| Brief |
Below is a block of records. Copy every line in it that contains the word "scripts".

| Supplied records |
<<<<

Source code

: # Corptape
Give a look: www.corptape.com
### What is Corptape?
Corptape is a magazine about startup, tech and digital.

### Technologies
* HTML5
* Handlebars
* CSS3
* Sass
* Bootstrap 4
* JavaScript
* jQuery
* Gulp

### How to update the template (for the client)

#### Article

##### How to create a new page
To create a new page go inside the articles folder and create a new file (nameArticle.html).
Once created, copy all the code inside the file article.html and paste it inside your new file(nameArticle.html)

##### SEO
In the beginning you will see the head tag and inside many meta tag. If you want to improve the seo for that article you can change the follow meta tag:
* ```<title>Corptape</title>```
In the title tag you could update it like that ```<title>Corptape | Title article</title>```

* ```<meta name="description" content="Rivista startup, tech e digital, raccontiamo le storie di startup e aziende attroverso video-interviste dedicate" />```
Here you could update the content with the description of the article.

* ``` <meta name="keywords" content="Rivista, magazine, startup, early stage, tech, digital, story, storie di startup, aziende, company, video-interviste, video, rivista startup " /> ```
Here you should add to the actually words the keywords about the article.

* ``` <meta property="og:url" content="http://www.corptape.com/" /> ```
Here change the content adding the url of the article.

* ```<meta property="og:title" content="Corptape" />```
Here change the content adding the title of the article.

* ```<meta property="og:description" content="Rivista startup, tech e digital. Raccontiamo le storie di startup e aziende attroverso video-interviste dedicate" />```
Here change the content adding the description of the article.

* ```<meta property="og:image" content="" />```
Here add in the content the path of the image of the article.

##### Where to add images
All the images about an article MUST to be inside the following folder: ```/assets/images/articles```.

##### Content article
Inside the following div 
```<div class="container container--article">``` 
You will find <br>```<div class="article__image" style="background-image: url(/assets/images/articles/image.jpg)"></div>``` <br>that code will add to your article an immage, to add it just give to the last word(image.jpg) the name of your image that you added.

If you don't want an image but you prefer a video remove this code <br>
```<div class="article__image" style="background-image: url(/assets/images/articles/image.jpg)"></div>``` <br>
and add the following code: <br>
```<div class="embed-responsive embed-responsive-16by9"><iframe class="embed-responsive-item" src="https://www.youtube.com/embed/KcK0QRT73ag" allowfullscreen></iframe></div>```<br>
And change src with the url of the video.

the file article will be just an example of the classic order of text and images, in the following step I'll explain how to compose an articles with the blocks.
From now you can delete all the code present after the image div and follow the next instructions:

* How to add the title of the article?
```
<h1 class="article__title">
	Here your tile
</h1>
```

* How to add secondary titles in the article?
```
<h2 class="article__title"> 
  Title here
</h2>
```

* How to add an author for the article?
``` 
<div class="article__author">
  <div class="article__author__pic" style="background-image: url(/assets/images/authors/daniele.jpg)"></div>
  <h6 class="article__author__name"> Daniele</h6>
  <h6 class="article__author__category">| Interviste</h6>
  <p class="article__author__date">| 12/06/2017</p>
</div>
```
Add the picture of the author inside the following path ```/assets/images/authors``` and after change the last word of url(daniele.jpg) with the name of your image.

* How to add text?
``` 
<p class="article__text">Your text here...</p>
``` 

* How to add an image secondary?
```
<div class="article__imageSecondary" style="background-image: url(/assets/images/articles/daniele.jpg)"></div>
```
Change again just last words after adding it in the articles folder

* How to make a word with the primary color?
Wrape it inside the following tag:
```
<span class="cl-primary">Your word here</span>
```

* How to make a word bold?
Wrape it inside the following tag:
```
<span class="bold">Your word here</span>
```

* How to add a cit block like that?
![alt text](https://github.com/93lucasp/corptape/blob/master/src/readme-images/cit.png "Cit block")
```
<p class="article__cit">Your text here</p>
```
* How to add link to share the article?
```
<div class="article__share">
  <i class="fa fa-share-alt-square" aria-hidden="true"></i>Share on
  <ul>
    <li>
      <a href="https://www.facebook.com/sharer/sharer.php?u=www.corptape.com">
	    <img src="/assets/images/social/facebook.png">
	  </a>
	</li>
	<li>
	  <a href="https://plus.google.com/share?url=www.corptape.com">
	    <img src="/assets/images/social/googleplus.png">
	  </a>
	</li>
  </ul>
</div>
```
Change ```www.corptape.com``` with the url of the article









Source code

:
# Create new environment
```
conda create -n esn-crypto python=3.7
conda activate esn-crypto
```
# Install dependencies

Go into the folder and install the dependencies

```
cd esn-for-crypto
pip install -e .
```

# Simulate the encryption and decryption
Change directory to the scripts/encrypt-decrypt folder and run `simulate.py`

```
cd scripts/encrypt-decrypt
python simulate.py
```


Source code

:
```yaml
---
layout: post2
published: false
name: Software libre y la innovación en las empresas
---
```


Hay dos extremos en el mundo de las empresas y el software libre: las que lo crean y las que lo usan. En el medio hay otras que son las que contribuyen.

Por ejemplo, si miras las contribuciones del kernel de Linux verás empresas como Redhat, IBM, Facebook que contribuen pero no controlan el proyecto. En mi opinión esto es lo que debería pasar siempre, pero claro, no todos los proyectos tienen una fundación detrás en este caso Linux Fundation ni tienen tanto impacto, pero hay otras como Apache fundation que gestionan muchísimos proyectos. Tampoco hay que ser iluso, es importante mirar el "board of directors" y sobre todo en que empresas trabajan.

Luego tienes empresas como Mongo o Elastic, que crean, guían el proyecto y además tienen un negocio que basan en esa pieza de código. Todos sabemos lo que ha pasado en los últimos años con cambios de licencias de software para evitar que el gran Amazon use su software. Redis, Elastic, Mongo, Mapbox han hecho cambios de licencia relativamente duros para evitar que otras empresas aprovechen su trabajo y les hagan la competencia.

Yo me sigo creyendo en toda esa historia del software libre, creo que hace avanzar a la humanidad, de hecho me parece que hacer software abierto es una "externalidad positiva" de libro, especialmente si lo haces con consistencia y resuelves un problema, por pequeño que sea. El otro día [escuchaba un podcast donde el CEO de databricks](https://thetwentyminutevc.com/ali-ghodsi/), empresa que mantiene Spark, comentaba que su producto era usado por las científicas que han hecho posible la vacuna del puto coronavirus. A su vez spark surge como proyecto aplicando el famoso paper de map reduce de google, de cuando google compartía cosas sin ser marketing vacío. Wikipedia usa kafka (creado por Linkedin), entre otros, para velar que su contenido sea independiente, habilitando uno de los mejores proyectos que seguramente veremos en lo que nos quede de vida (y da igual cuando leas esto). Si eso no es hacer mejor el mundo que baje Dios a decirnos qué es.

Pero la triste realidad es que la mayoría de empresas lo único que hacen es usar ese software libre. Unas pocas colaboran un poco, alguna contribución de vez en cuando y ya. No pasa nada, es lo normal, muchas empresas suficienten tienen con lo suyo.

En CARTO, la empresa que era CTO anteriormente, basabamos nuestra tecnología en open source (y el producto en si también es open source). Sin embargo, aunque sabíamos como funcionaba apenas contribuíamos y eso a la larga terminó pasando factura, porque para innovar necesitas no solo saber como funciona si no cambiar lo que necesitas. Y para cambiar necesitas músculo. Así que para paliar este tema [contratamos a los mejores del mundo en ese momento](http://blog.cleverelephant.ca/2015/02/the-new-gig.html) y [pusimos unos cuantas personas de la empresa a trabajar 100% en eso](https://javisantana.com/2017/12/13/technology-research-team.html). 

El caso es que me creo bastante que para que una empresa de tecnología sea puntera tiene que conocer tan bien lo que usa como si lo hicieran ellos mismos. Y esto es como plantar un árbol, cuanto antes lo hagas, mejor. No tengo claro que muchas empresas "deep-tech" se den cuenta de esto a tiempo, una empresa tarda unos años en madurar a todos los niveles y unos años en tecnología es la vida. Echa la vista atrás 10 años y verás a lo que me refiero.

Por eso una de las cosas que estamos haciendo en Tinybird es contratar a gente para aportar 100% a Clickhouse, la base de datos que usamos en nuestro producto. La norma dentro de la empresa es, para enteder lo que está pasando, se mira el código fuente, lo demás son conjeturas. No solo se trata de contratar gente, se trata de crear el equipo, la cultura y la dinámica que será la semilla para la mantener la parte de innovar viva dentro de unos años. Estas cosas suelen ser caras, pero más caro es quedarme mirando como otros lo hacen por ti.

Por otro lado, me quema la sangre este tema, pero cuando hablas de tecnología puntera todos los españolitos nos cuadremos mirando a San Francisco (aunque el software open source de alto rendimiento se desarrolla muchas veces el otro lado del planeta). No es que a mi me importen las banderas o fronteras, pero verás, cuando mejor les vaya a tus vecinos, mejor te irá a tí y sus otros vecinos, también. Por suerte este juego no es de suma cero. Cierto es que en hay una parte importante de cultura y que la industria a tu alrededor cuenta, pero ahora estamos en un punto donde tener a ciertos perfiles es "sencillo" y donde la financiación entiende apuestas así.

>>>>

| Written answer |
Change directory to the scripts/encrypt-decrypt folder and run `simulate.py`
cd scripts/encrypt-decrypt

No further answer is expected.